Said mengatakan, asumsi itu berdasarkan perhitungan kasar dari informasi yang disampaikan Pertamina kepada publik. Dalam insiden itu, api telah melahap 4 tangki penyimpanan BBM yang masing-masing berkapasitas 100.000 barel.
Dengan demikian, Pertamina kehilangan stok BBM sebesar 400.000 barel. Oleh karena itu, apabila dalam kondisi normal Indonesia masih membutuhkan impor BBM.
"Kalau berkurang 100 ribu barel saja sudah pasti harus nambah impor dong. Sebenarnya sederhana sekali pemikirannya," ungkapnya.
Said menilai kejadian kebakaran tersebut menjadi catatan penting bagi manajemen Pertamina. Sebelum kejadian, aroma BBM yang sangat menyengat telah dirasakan masyarakat.
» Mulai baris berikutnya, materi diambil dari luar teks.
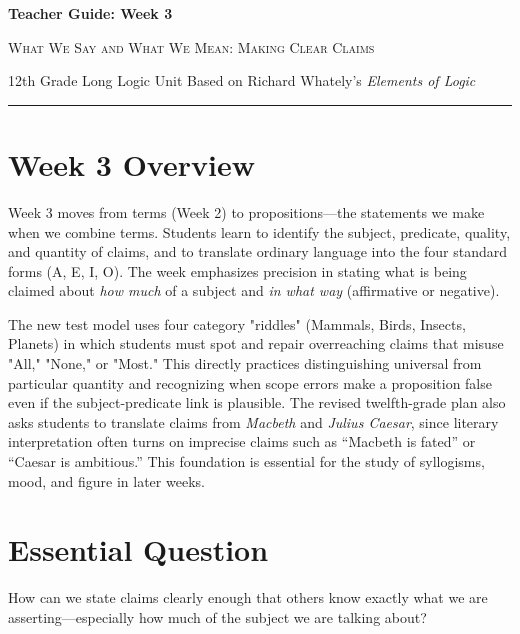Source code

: \documentclass[12pt]{article}
\begin{document}
\begin{center}
{\LARGE\bfseries Teacher Guide: Week 3}\par\vspace{0.25em}
{\large\scshape What We Say and What We Mean: Making Clear Claims}\par\vspace{0.4em}
{12th Grade Long Logic Unit Based on Richard Whately's \textit{Elements of Logic}}\par\vspace{0.6em}
\rule{0.82\textwidth}{0.4pt}
\end{center}

\section*{Week 3 Overview}
Week 3 moves from terms (Week 2) to propositions—the statements we make when we combine terms. Students learn to identify the subject, predicate, quality, and quantity of claims, and to translate ordinary language into the four standard forms (A, E, I, O). The week emphasizes precision in stating what is being claimed about \emph{how much} of a subject and \emph{in what way} (affirmative or negative). 

The new test model uses four category "riddles" (Mammals, Birds, Insects, Planets) in which students must spot and repair overreaching claims that misuse "All," "None," or "Most." This directly practices distinguishing universal from particular quantity and recognizing when scope errors make a proposition false even if the subject-predicate link is plausible. The revised twelfth-grade plan also asks students to translate claims from \textit{Macbeth} and \textit{Julius Caesar}, since literary interpretation often turns on imprecise claims such as “Macbeth is fated” or “Caesar is ambitious.” This foundation is essential for the study of syllogisms, mood, and figure in later weeks.

\section*{Essential Question}
How can we state claims clearly enough that others know exactly what we are asserting—especially how much of the subject we are talking about?
\end{document}
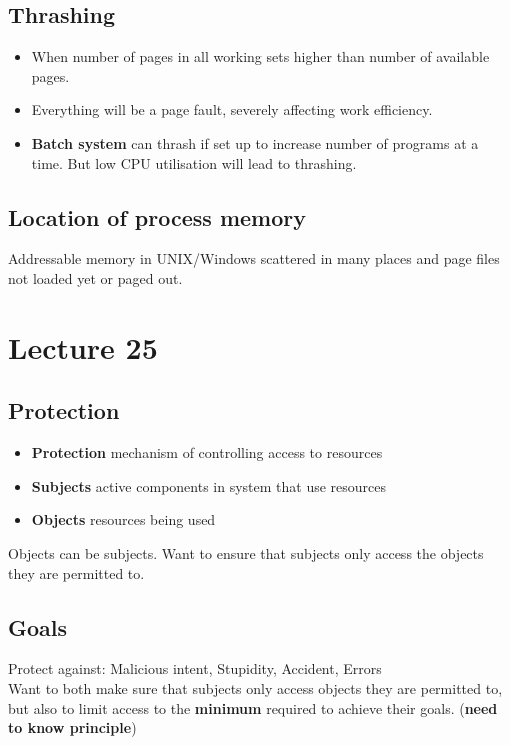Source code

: \documentclass{article}
\begin{document}
	\subsection{Thrashing}
		\begin{itemize}
			\item When number of pages in all working sets higher than number of available pages.
			\item Everything will be a page fault, severely affecting work efficiency.
			\item \textbf{Batch system} can thrash if set up to increase number of programs at a time. But low CPU utilisation will lead to thrashing.
		\end{itemize}
		
	\subsection{Location of process memory}
		Addressable memory in UNIX/Windows scattered in many places and page files not loaded yet or paged out.
		
\section{Lecture 25}
	\subsection{Protection}
		\begin{itemize}
			\item \textbf{Protection} mechanism of controlling access to resources
			\item \textbf{Subjects} active components in system that use resources
			\item \textbf{Objects} resources being used
		\end{itemize}
		
		Objects can be subjects. Want to ensure that subjects only access the objects they are permitted to.
		
	\subsection{Goals}
		Protect against: Malicious intent, Stupidity, Accident, Errors\\
		
		Want to both make sure that subjects only access objects they are permitted to, but also to limit access to the \textbf{minimum} required to achieve their goals. (\textbf{need to know principle})\\
		
\end{document}
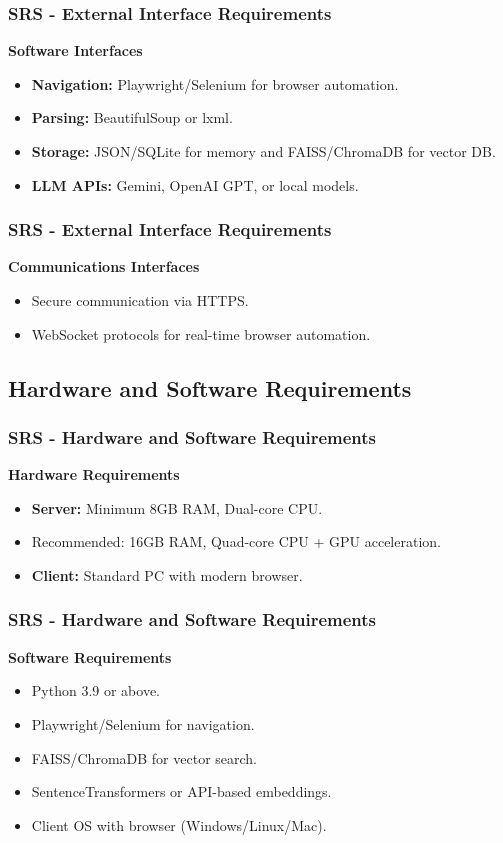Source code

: \documentclass{beamer}
\begin{document}
\begin{frame}
\frametitle{SRS - External Interface Requirements}
\textbf{Software Interfaces}
\begin{itemize}
    \item \textbf{Navigation:} Playwright/Selenium for browser automation.  
    \item \textbf{Parsing:} BeautifulSoup or lxml.  
    \item \textbf{Storage:} JSON/SQLite for memory and FAISS/ChromaDB for vector DB.  
    \item \textbf{LLM APIs:} Gemini, OpenAI GPT, or local models.  
\end{itemize}
\end{frame}

\begin{frame}
\frametitle{SRS - External Interface Requirements}
\textbf{Communications Interfaces}
\begin{itemize}
    \item Secure communication via HTTPS.  
    \item WebSocket protocols for real-time browser automation.  
\end{itemize}
\end{frame}

\subsection{Hardware and Software Requirements}
\begin{frame}
\frametitle{SRS - Hardware and Software Requirements}
\textbf{Hardware Requirements}
\begin{itemize}
    \item \textbf{Server:} Minimum 8GB RAM, Dual-core CPU.  
    \item Recommended: 16GB RAM, Quad-core CPU + GPU acceleration.  
    \item \textbf{Client:} Standard PC with modern browser.  
\end{itemize}
\end{frame}

\begin{frame}
\frametitle{SRS - Hardware and Software Requirements}
\textbf{Software Requirements}
\begin{itemize}
    \item Python 3.9 or above.  
    \item Playwright/Selenium for navigation.  
    \item FAISS/ChromaDB for vector search.  
    \item SentenceTransformers or API-based embeddings.  
    \item Client OS with browser (Windows/Linux/Mac).  
\end{itemize}
\end{frame}
\end{document}
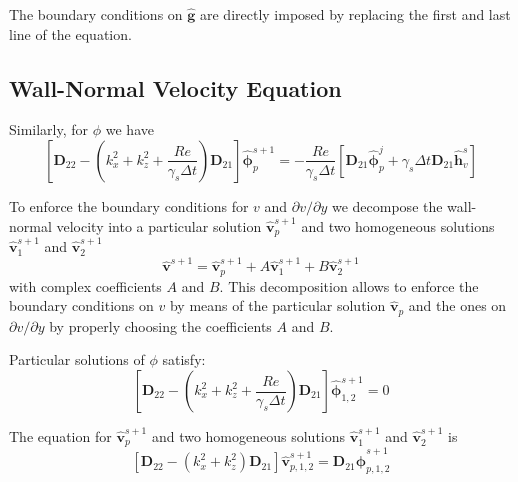 \documentclass[titlepage,12pt,letter]{article}
\newcommand{\bracket}[1]{\left[ #1 \right]}
\newcommand{\re}{Re}
\numberwithin{equation}{section}
\begin{document}
The boundary conditions on $\hat{\bm{g}}$ are directly imposed by replacing the first and last line of the equation.

\subsection{Wall-Normal Velocity Equation}
Similarly, for $\phi$ we have
\begin{equation}
	\bracket{\bm{D}_{22}-\left(k_x^{2}+k_z^{2}+\frac{\re}{\gamma_{s} \Delta t}\right) \bm{D}_{21}} \hat{\bm{\phi}}_p^{s+1}=-\frac{\re}{\gamma_{s} \Delta t} \bracket{ \bm{D}_{21} \hat{\bm{\phi}}_p^{j}+\gamma_{s} \Delta t \bm{D}_{21} \hat{\bm{h}}_{v}^{s} } \label{eq:phip}
\end{equation}

To enforce the boundary conditions for $v$ and $\partial v / \partial y$ we decompose the wall-normal velocity into a particular solution $\hat{\bm{v}}_{p}^{s+1}$ and two homogeneous solutions $\hat{\bm{v}}_{1}^{s+1}$ and $\hat{\bm{v}}_{2}^{s+1}$
\begin{equation*}
\hat{\bm{v}}^{s+1}=\hat{\bm{v}}_{p}^{s+1}+A \hat{\bm{v}}_{1}^{s+1}+B \hat{\bm{v}}_{2}^{s+1}
\end{equation*}
with complex coefficients $A$ and $B$. This decomposition allows to enforce the boundary conditions on $v$ by means of the particular solution $\hat{\bm{v}}_{p}$ and the ones on $\partial v / \partial y$ by properly choosing the coefficients $A$ and $B$. 

Particular solutions of $\phi$ satisfy:
\begin{equation}
	\bracket{\bm{D}_{22}-\left(k_x^{2}+k_z^{2}+\frac{\re}{\gamma_{s} \Delta t}\right) \bm{D}_{21}} \hat{\bm{\phi}}_{1,2}^{s+1}=0 \label{eq:phi1}
\end{equation}


The equation for  $\hat{\bm{v}}_{p}^{s+1}$ and two homogeneous solutions $\hat{\bm{v}}_{1}^{s+1}$ and $\hat{\bm{v}}_{2}^{s+1}$ is
\begin{equation}
		\bracket{\bm{D}_{22}-\left(k_x^{2}+k_z^{2}\right) \bm{D}_{21}} \hat{\bm{v}}_{p,1,2}^{s+1}=\bm{D}_{21} \hat{\bm{\phi}}_{p,1,2}^{s+1} \label{eq:v}
\end{equation}
\end{document}
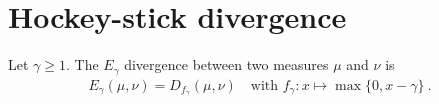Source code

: \chapter{Hockey-stick divergence}

\begin{definition}
  \label{def:eGamma}
  Let $\gamma \ge 1$. The $E_\gamma$ divergence between two measures $\mu$ and $\nu$ is
  \begin{align*}
  E_\gamma(\mu, \nu) = D_{f_\gamma}(\mu, \nu) \quad \text{with } f_\gamma: x \mapsto \max\{0, x - \gamma\} \: .
  \end{align*}
\end{definition}
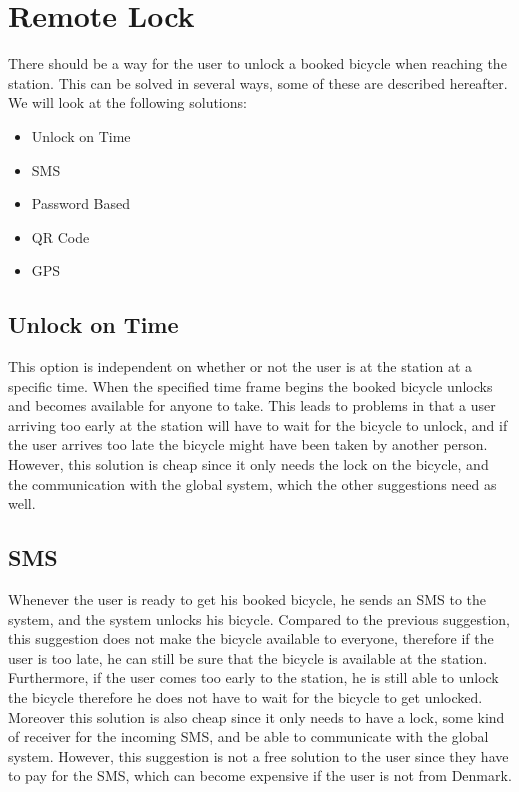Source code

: \section{Remote Lock}\label{sec:remoteLock}
There should be a way for the user to unlock a booked bicycle when reaching the station.
This can be solved in several ways, some of these are described hereafter.
We will look at the following solutions:

\begin{itemize}
	\item Unlock on Time
	\item SMS
	\item Password Based
	\item QR Code
	\item GPS
\end{itemize}

\subsection{Unlock on Time}
This option is independent on whether or not the user is at the station at a specific time.
When the specified time frame begins the booked bicycle unlocks and becomes available for anyone to take.
This leads to problems in that a user arriving too early at the station will have to wait for the bicycle to unlock, and if the user arrives too late the bicycle might have been taken by another person.
However, this solution is cheap since it only needs the lock on the bicycle, and the communication with the global system, which the other suggestions need as well.

\subsection{SMS}
Whenever the user is ready to get his booked bicycle, he sends an SMS to the system, and the system unlocks his bicycle.
Compared to the previous suggestion, this suggestion does not make the bicycle available to everyone, therefore if the user is too late, he can still be sure that the bicycle is available at the station.
Furthermore, if the user comes too early to the station, he is still able to unlock the bicycle therefore he does not have to wait for the bicycle to get unlocked.
Moreover this solution is also cheap since it only needs to have a lock, some kind of receiver for the incoming SMS, and be able to communicate with the global system.
However, this suggestion is not a free solution to the user since they have to pay for the SMS, which can become expensive if the user is not from Denmark.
"Kalau Pertamina sudah menunjukkan kebocoran terjadi berhari-hari berarti ada masalah besar di Pertamina," ungkapnya.
Sebelumnya, hal senada turut diungkapkan oleh Pengamat Ekonomi Energi Universitas Gadjah Mada Fahmy Radhi. Menurutnya dengan insiden itu maka potensi impor BBM dengan jumlah lebih menjadi sangat berpotensi.
"Dengan terbakarnya Kilang Balongan, ketergantungan terhadap impor semakin tinggi, yang akan menggerus kedaulatan energi dalam jangka panjang," katanya.